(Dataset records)
____________________
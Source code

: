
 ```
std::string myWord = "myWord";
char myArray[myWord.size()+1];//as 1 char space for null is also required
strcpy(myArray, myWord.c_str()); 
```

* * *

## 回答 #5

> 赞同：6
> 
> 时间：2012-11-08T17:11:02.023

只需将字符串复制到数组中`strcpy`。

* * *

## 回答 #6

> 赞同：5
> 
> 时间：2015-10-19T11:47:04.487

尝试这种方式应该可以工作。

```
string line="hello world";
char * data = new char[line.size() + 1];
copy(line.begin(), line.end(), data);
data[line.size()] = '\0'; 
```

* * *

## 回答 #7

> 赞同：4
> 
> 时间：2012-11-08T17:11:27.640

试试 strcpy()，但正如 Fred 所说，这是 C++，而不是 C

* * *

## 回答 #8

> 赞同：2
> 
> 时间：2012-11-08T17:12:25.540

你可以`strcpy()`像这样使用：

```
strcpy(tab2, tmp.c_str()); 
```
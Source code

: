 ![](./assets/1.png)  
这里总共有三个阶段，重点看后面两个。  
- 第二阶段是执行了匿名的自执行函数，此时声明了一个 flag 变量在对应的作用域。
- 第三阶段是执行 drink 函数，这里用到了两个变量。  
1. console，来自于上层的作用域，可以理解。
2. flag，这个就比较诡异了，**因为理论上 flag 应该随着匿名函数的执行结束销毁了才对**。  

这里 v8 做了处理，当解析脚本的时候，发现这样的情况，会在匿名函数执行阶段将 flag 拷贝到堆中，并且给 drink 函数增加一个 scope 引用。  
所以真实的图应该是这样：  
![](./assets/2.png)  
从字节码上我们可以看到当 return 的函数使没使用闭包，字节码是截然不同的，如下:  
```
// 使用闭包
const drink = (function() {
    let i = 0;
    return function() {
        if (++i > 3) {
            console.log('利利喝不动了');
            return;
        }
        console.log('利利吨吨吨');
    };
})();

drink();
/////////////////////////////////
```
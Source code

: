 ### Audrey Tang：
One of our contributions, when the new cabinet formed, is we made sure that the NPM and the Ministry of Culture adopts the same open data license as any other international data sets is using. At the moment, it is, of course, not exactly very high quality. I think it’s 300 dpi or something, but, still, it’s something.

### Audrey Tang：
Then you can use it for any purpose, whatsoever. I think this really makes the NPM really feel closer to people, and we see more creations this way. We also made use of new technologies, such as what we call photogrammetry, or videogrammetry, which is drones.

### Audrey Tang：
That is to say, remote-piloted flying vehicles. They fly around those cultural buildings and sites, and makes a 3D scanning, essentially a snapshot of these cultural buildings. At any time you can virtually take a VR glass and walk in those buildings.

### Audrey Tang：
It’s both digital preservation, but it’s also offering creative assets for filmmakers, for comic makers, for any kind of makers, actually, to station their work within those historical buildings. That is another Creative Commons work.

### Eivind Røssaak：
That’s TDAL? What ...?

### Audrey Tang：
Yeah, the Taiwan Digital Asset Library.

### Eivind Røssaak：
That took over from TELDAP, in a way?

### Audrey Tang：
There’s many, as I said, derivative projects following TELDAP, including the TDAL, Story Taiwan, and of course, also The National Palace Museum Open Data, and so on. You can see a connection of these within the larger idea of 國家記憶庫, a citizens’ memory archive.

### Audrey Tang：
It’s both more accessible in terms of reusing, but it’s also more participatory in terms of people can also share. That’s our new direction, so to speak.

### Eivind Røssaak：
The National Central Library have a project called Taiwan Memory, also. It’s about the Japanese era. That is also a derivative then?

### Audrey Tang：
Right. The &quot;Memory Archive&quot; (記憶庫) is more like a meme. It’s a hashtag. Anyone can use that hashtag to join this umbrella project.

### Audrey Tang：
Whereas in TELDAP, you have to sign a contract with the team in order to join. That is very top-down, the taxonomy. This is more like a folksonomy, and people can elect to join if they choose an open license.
____________________
Required work.
For every line above that includes the word "Taiwan", return the line.

Worked solution.
Yeah, the Taiwan Digital Asset Library.
There’s many, as I said, derivative projects following TELDAP, including the TDAL, Story Taiwan, and of course, also The National Palace Museum Open Data, and so on. You can see a connection of these within the larger idea of 國家記憶庫, a citizens’ memory archive.
The National Central Library have a project called Taiwan Memory, also. It’s about the Japanese era. That is also a derivative then?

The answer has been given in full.